Write out exactly the lines from the one containing "programski jezici su" through the last line of the records below, and no others.
::: Exercise material
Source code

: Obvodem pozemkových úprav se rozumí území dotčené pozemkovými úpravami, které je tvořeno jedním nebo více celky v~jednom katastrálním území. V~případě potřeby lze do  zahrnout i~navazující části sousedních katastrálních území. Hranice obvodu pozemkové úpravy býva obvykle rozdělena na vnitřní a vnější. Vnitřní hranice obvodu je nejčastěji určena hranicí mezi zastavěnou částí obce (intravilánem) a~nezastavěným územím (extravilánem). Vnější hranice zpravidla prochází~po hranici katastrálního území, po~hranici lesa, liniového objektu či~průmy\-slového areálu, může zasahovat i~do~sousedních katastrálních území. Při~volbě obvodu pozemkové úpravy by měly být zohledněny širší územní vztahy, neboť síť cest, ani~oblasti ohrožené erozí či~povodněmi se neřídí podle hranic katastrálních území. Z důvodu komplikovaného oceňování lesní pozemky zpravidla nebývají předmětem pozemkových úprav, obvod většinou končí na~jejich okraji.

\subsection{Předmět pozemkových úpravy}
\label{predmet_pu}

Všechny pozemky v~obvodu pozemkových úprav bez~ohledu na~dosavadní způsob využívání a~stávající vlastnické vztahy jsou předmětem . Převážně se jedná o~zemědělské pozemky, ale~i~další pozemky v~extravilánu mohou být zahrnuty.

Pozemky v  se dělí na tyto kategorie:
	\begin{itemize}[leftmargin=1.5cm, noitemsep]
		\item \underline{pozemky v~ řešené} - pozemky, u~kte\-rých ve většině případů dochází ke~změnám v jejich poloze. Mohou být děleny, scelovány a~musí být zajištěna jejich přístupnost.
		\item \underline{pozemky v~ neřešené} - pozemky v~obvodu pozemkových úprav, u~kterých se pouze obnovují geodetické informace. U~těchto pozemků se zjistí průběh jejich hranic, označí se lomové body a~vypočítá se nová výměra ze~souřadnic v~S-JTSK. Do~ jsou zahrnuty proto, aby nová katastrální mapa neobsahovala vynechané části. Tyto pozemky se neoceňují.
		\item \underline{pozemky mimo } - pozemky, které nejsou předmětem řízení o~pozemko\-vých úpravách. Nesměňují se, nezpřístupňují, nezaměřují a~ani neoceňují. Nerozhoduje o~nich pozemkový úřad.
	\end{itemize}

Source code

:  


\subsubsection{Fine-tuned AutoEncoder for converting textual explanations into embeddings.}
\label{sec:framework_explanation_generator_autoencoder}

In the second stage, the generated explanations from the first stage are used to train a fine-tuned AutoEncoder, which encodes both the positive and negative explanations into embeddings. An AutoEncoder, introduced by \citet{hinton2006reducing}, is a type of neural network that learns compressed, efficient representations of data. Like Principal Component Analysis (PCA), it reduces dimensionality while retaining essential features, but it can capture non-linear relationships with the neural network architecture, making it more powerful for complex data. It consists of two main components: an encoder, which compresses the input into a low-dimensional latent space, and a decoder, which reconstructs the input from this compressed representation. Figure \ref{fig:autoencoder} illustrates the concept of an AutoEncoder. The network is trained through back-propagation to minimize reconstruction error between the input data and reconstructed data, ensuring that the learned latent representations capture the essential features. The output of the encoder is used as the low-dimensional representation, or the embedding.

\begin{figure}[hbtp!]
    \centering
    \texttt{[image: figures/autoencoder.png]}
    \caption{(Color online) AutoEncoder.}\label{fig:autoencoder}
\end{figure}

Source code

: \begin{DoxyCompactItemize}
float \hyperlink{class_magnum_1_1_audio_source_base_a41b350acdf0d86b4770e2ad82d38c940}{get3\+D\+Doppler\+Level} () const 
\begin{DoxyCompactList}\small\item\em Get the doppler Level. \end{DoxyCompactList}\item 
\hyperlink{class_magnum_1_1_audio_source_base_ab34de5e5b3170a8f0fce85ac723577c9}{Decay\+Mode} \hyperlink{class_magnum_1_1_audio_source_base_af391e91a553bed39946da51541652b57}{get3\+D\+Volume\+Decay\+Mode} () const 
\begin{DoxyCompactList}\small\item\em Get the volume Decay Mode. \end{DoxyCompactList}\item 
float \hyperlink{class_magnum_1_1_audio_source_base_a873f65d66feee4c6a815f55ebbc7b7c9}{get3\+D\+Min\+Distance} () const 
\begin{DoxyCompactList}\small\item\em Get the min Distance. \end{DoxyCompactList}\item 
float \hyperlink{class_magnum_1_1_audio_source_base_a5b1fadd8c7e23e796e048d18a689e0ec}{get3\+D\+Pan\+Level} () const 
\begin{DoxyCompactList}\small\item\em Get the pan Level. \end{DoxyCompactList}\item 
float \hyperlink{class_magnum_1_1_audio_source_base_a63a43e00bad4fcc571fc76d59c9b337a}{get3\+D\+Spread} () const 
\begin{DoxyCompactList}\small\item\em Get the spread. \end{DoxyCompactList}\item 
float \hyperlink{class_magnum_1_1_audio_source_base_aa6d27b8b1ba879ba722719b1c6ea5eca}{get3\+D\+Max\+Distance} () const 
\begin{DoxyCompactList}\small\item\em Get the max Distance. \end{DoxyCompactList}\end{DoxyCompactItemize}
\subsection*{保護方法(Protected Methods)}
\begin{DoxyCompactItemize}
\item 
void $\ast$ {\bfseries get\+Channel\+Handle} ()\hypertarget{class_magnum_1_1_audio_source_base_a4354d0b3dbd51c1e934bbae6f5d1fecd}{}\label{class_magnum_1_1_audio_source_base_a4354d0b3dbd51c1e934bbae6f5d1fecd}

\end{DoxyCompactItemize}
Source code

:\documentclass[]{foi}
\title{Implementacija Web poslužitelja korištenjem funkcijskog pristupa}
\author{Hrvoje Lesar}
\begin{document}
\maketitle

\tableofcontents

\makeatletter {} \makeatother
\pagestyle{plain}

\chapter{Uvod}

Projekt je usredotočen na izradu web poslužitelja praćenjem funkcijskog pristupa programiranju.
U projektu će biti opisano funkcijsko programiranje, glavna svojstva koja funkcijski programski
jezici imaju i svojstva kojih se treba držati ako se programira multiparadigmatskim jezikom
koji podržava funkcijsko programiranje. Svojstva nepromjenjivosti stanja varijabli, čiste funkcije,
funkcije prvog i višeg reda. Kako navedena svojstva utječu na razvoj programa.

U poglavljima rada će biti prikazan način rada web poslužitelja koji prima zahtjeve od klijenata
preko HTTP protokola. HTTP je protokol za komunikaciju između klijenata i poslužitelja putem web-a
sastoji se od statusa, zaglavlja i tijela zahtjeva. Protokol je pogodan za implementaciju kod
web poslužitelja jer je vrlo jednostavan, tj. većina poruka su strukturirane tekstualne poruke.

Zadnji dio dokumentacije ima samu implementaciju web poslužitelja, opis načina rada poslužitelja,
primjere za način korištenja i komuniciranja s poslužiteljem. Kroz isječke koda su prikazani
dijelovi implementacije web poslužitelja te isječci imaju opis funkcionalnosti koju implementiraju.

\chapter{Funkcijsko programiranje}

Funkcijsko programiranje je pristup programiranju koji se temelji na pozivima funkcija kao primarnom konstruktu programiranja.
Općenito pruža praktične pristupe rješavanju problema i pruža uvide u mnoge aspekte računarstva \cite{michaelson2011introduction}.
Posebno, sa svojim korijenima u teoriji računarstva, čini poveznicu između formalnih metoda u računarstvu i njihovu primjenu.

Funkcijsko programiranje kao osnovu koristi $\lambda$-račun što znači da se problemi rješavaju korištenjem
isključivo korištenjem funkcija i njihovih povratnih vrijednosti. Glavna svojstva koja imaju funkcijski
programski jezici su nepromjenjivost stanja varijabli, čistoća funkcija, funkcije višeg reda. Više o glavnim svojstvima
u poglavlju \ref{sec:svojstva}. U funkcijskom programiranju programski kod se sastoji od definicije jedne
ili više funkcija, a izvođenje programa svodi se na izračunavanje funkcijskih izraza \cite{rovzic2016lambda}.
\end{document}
::::::
• Task output:
programski jezici su nepromjenjivost stanja varijabli, čistoća funkcija, funkcije višeg reda. Više o glavnim svojstvima
u poglavlju \ref{sec:svojstva}. U funkcijskom programiranju programski kod se sastoji od definicije jedne
ili više funkcija, a izvođenje programa svodi se na izračunavanje funkcijskih izraza \cite{rovzic2016lambda}.
\end{document}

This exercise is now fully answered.